By Tony Capaccio
U.S. Army contracting officers overpaid an American company upgrading Russian-made Mi-17 helicopters as contract costs increased almost 70 percent, according to an audit by the Pentagon inspector general.
The Army Contracting Command has responded that it will seek to recoup $128,990 of $151,543 in what the audit called “excess fees” paid since 2010 to Columbia, Maryland-based Science and Engineering Services Inc. The remaining $22,553 in fees was justified, according to the audit by the inspector general dated July 28.
While the amounts wouldn’t put a dent in the Pentagon’s $496 billion annual base budget, the inspector general’s report is the latest of three to question the contracting practices of an Army-run office set up in 2010 to manage the purchase and maintenance of foreign-made helicopters such as the medium-lift Mi-17 transport helicopters sold to U.S. allies Afghanistan, Pakistan and Iraq.
The two earlier audits also found lax oversight, including a failure to “document price reasonableness” of Mi-17 upgrades.
The Russian helicopters are considered simpler to operate and maintain than their more sophisticated American competitors, and some Afghan and Iraqi pilots are already trained and experienced in flying them.
The audits didn’t touch on a politically charged debate about whether the U.S. should continue to buy new Mi-17s from Rosoboronexport, Russia’s state-run arms trader, to be provided directly to Afghanistan. That program has drawn congressional criticism since 2012, first over the company’s role in selling armed helicopters to Syrian president Bashar al-Assad and then because of deteriorating relations with Russia over Ukraine.
Instead, the audits examined contracts to overhaul and upgrade small numbers of Mi-17s bought from other sources to train U.S. and Afghan maintenance personnel.
The newest audit on upgrading Mi-17s said the Army “had limited assurance that it received fair and reasonable prices” for cockpit modifications under the 2010 contract, now valued at $15.2 million, up from $9 million. The company had received $14.1 million as of February, according to the audit labeled “For Official Use Only” that was obtained by Bloomberg News.
Not including contract overhead, the cost for the five cockpits modified rose to about $2.8 million per aircraft from $1.5 million, according to the audit. The modifications upgrade Russian helicopters with U.S.-style radios, gauges, clocks, relocated instruments and added lighting.

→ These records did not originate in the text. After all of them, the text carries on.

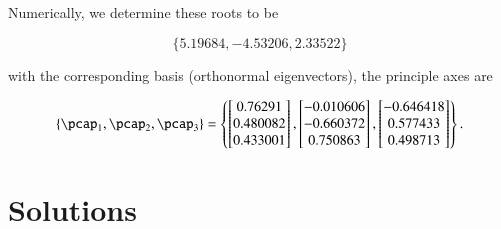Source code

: \begin{Answer}[ref={problem:strain:ps1q2a}]
Numerically, we determine these roots to be

\begin{equation}\label{eqn:continuumProblemSet1:310}
\{5.19684, -4.53206, 2.33522\}
\end{equation}

with the corresponding basis (orthonormal eigenvectors), the principle axes are

\begin{equation}\label{eqn:continuumProblemSet1:330}
\left\{
\pcap_1,
\pcap_2,
\pcap_3
\right\}
=
\left\{
\begin{bmatrix}
0.76291 \\
0.480082 \\
0.433001
\end{bmatrix},
\begin{bmatrix}
-0.010606 \\
-0.660372 \\
0.750863
\end{bmatrix},
\begin{bmatrix}
-0.646418 \\
0.577433 \\
0.498713
\end{bmatrix}
\right\}.
\end{equation}

\end{Answer}

\section{Solutions}

\shipoutAnswer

The chief executive officer of closely held Science and Engineering Services, Edward J. Sinclair, a retired Army brigadier general who commanded the service’s Aviation Warfighting Center until 2006, didn’t return a call for comment.

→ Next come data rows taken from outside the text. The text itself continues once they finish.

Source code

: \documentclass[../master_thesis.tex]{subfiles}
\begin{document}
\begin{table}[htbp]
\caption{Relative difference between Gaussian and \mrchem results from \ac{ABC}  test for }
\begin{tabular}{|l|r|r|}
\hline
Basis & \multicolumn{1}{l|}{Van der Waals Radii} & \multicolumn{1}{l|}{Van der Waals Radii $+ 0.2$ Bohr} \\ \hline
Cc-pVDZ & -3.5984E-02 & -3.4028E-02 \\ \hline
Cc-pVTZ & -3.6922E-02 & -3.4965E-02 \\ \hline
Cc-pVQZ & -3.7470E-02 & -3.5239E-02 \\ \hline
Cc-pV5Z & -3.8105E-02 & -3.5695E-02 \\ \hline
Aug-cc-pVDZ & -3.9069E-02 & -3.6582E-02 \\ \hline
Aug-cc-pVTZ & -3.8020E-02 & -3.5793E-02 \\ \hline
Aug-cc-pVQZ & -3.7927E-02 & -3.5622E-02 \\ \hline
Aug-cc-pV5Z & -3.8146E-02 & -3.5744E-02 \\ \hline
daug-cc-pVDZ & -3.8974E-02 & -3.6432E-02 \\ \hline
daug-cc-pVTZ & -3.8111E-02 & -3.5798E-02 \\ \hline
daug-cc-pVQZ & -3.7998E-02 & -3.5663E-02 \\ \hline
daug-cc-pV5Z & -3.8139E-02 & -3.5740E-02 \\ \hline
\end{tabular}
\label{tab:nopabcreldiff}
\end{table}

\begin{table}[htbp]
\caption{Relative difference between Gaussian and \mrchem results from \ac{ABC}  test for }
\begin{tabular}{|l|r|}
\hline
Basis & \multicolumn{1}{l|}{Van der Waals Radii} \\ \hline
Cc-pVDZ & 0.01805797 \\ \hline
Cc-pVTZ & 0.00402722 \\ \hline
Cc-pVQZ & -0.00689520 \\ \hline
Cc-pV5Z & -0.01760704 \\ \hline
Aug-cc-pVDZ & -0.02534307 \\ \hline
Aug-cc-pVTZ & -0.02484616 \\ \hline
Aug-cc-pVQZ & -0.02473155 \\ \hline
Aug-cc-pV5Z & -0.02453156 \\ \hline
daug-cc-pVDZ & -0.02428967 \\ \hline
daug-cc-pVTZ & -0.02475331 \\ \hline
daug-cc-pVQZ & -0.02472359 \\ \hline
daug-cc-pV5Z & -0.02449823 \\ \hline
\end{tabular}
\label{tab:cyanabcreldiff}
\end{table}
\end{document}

Stephen J. O’Connor, the company’s Washington-based attorney, said in an e-mailed statement that the “subject matter of your article is currently under investigation by federal authorities and SES will make no comment regarding the subject matter pending such investigation.” O’Connor, a founding partner of Tobin, O’Connor and Ewing, didn’t divulge the nature of the investigation.
“The Army is currently conducting a thorough review of the findings and recommendations,” Pentagon spokeswoman Maureen Schumann said in an e-mailed statement.
“Upon completion of this review, the Army will take appropriate action to address the need for any corrective measures, to include the potential recoupment of funds,” she said. “No further Mi-17 cockpit modifications are planned under this specific contract.”